Here is the famous opening, two sentences, of The Dialectic of Enlightenment by Max Horkheimer and Theodor Adorno and:

“In the most general sense of progressive thought, the Enlightenment has always aimed at liberating men from fear and establishing their sovereignty.  Yet the fully enlightened earth radiates disaster triumphant.”

For Horkheimer and Adorno, rationality and instrumentalization are inseparable, so the flip side side of all of the advances in technology and medicine in health are the two world wars and mass destructions such as the Holocaust. So beyond the world being interesting or boring, this gives you what is at stake in this project of re-enchantment.

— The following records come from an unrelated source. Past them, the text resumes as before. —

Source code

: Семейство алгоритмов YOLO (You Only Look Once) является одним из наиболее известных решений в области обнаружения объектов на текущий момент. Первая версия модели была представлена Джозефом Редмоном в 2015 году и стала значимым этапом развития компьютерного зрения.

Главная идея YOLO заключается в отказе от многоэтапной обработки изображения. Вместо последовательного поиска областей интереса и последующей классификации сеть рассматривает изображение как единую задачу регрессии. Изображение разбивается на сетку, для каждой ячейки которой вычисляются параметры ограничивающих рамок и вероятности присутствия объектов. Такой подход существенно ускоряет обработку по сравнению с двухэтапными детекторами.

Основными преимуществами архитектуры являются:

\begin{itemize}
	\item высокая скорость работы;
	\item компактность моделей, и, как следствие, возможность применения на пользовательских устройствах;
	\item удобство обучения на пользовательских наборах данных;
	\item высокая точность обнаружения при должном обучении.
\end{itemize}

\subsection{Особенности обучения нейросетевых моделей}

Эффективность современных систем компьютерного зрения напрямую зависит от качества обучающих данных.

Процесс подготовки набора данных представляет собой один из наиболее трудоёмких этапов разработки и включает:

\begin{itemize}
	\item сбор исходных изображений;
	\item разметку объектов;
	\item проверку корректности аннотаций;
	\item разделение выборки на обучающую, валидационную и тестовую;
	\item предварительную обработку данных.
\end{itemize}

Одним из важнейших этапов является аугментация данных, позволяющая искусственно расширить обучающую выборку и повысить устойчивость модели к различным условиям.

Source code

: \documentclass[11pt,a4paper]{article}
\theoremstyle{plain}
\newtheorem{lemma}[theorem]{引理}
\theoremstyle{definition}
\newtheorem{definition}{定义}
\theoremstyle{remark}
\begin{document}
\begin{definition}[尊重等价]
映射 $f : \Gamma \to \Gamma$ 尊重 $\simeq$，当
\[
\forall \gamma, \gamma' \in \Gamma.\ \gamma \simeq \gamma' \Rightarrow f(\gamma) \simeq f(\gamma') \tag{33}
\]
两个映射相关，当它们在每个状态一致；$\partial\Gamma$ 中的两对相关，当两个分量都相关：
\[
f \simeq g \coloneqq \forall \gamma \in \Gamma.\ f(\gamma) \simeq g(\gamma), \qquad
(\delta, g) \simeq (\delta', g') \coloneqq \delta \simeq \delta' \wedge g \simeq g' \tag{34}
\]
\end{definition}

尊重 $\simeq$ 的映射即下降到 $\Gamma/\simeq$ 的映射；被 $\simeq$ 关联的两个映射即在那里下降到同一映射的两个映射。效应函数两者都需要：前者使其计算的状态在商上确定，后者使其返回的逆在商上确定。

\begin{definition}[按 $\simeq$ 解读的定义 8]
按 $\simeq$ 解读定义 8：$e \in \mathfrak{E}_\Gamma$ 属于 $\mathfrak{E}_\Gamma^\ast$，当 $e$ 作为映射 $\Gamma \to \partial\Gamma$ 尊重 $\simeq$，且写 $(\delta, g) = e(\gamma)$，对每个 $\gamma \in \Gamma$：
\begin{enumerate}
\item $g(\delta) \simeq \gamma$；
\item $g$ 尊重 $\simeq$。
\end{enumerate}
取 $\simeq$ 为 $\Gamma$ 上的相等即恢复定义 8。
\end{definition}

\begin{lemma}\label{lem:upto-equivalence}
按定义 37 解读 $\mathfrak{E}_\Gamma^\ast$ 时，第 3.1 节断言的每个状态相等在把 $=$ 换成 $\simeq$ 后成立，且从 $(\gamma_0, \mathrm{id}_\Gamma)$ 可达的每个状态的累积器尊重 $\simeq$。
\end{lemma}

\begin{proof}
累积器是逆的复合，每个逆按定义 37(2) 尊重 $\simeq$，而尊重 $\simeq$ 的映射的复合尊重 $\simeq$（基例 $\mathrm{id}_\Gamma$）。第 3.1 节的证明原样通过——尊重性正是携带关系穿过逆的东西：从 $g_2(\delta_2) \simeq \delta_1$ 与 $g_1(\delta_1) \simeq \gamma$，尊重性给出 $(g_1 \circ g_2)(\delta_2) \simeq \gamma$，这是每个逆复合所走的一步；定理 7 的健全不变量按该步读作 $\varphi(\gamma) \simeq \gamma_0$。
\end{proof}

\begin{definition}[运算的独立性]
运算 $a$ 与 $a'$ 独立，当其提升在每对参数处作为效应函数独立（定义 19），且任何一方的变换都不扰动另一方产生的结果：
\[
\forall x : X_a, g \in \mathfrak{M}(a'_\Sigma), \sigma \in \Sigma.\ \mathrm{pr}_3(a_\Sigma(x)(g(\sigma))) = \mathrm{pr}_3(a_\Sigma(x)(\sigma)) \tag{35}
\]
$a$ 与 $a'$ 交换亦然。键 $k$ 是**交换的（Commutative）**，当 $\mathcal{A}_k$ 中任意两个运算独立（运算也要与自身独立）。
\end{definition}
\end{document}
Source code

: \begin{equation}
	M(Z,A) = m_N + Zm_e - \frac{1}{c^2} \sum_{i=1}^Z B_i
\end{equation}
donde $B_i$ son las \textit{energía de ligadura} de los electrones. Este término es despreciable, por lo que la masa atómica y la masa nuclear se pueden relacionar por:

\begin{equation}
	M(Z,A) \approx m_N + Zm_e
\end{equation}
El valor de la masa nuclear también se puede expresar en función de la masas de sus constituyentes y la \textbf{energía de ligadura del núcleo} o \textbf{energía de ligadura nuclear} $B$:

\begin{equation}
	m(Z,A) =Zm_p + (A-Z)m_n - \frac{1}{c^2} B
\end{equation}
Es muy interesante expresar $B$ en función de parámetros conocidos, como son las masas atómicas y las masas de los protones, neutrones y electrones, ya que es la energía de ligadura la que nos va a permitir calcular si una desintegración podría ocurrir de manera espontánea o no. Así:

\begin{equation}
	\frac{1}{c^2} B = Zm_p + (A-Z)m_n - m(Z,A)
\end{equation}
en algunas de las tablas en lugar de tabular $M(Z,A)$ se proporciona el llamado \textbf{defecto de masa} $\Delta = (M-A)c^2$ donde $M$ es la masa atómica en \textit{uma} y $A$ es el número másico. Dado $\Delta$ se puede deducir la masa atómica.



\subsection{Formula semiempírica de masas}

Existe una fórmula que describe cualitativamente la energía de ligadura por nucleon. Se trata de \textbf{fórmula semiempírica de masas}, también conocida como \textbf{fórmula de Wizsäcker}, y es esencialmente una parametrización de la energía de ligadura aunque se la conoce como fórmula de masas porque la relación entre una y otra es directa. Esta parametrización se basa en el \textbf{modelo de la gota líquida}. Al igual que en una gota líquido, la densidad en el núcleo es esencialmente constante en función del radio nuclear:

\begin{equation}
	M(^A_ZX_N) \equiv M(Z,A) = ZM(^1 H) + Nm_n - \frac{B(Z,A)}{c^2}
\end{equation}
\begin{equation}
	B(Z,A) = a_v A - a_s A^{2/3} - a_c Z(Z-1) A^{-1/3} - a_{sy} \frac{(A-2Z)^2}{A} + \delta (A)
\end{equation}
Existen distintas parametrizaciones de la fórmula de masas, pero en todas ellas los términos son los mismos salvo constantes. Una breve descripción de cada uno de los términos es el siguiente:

So how do these ways of viewing that are created in Boonmee– and which we’ve seen are so different from the ways most narrative cinema – work to create this experience of wonder and re-enchantment?  The difference is, that It is not a goal-oriented space such as that we discussed earlier, but a space of a kind of contemplation, a kind of slow desire to see. 

 

Towards the end of the film he’ll create this effect in other ways.  In the sequence composed of still photographs, he creates a way of looking at a massacre that happened in the 60s near the area where he grew up, when the military government massacred a group of farmers, but it’s a way of talking about that in a way that is not naturalistic.  You have an impression of the violence and the abuses that took place here, but then he puts in the monkey, puts in things which don’t belong, he makes it self reflexive, has people look at the camera, he has things like these kids, that are probably basically the kids of the people who were involved in this event and he has them playfully reenact the scenes.  They refer to their shared past, a shared past which is a trauma, but at the same time he is not giving it to in a predicable register, where you can think about it in the stuck ways you always think about traumas and have the same predictable response. It is not a dramatic reenactment, where the actors are pretending to be the farmers or the military, but it refers to it in a way which at the same time brings this sense of wonder, this sense of the past and the present mixed together, co-existing in a reality that holds a lot of mystery still, we can’t say exactly what is the past, what is the present.  He’s literally altering the way we can think about our shared experiences.

 

That’s a typical example of the kinds strategies he takes throughout the film to create an experience that is at the same time understanding and not understanding.   Although you ‘get’ the film on a certain level, the mystery of the world, of being human, and of being an outsider to this extremely personal vision not only remain intact but are an integral part of the experience that has been created.